Ketua TP PKK sekaligus Ketua Tim Pendamping Posyandu Kabupaten Bengkulu Tengah, Dr. Susilo Damarini Rachmat, memimpin langsung sosialisasi gizi seimbang di Desa Harapan Makmur, Kecamatan Pondok Kubang, Kamis (20/08/2026). Kegiatan ini menyasar penguatan peran kader dan keluarga dalam pencegahan stunting melalui pendekatan lintas sektor.
BENGKULU TENGAH — Upaya percepatan penurunan stunting di Kabupaten Bengkulu Tengah kembali digencarkan melalui pendampingan terpadu di tingkat desa. Tim Penggerak PKK bersama Tim Pendamping Posyandu menggelar sosialisasi gizi seimbang di Aula Balai Desa Harapan Makmur, Kecamatan Pondok Kubang, yang dihadiri perangkat desa, kader posyandu, serta perwakilan BAZNAS dan kecamatan.
Ketua TP PKK Kabupaten Bengkulu Tengah, Dr. Susilo Damarini Rachmat, menegaskan bahwa intervensi yang dilakukan tidak hanya berfokus pada aspek kesehatan semata, tetapi juga perubahan perilaku keluarga. Menurutnya, sinergi antara PKK, posyandu, dan pemerintah desa menjadi kunci utama dalam memastikan tumbuh kembang anak di daerah tersebut berjalan optimal.
“TP PKK berperan penting dalam sosialisasi perilaku hidup sehat, pemantauan gizi balita, dan pendampingan keluarga stunting. Melalui sinergi lintas program, kami menargetkan penurunan angka stunting yang signifikan di desa-desa prioritas,” ujarnya di hadapan para kader dan ibu-ibu yang hadir dalam kegiatan tersebut.
Fokus pada Pola Makan dan Pemantauan Rutin Balita
Materi sosialisasi menekankan pada penerapan gizi seimbang serta pemberian makanan pendamping ASI (MP-ASI) yang sesuai dengan usia anak. Para peserta juga mendapatkan praktik langsung pembuatan menu bergizi berbahan lokal yang dinilai lebih mudah dijangkau oleh keluarga di perdesaan.
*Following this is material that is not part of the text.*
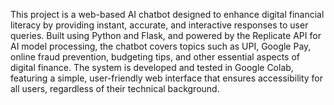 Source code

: This project is a web-based AI chatbot designed to enhance digital financial literacy by providing instant, accurate, and interactive responses to user queries. Built using Python and Flask, and powered by the Replicate API for AI model processing, the chatbot covers topics such as UPI, Google Pay, online fraud prevention, budgeting tips, and other essential aspects of digital finance. The system is developed and tested in Google Colab, featuring a simple, user-friendly web interface that ensures accessibility for all users, regardless of their technical background.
Selain demonstrasi memasak, kader posyandu yang hadir turut diberikan pelatihan teknis pencatatan dan pemantauan tumbuh kembang anak. Pelatihan ini mencakup teknik komunikasi efektif agar pesan-pesan gizi dapat lebih mudah diterima dan diterapkan di rumah tangga masing-masing.
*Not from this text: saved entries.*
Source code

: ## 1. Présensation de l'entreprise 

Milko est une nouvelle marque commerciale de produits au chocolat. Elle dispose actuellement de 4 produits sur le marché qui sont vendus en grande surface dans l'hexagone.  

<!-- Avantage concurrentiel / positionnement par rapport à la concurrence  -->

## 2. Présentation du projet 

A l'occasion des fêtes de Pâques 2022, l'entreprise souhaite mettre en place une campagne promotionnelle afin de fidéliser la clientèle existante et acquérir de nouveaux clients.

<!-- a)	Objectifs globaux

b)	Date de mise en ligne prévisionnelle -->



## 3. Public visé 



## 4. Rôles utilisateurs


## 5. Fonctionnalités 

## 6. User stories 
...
Dukungan Penuh Pemerintah Desa dan BAZNAS
Kepala Desa Harapan Makmur, Tri Ekana, mengapresiasi langkah konkret pemerintah kabupaten yang dinilainya melibatkan kolaborasi berbagai pihak, mulai dari Puskesmas, KUA, hingga pendamping desa. Ia menyebutkan bahwa partisipasi aktif kader dan peningkatan kesadaran keluarga terhadap pentingnya gizi anak mulai menunjukkan hasil nyata di lapangan.
“Kami melihat hasil nyata dari kegiatan ini: peningkatan kesadaran keluarga terhadap pentingnya gizi anak dan partisipasi aktif kader dalam pemantauan balita,” kata Tri Ekana.
Di sisi lain, Wakil Ketua III BAZNAS Kabupaten Bengkulu Tengah menyatakan dukungannya melalui program bantuan gizi dan pendampingan ekonomi bagi keluarga rentan. Bantuan ini dirancang untuk memperkuat akses pangan bergizi sekaligus meningkatkan kapasitas keluarga dalam mengelola asupan makanan anak.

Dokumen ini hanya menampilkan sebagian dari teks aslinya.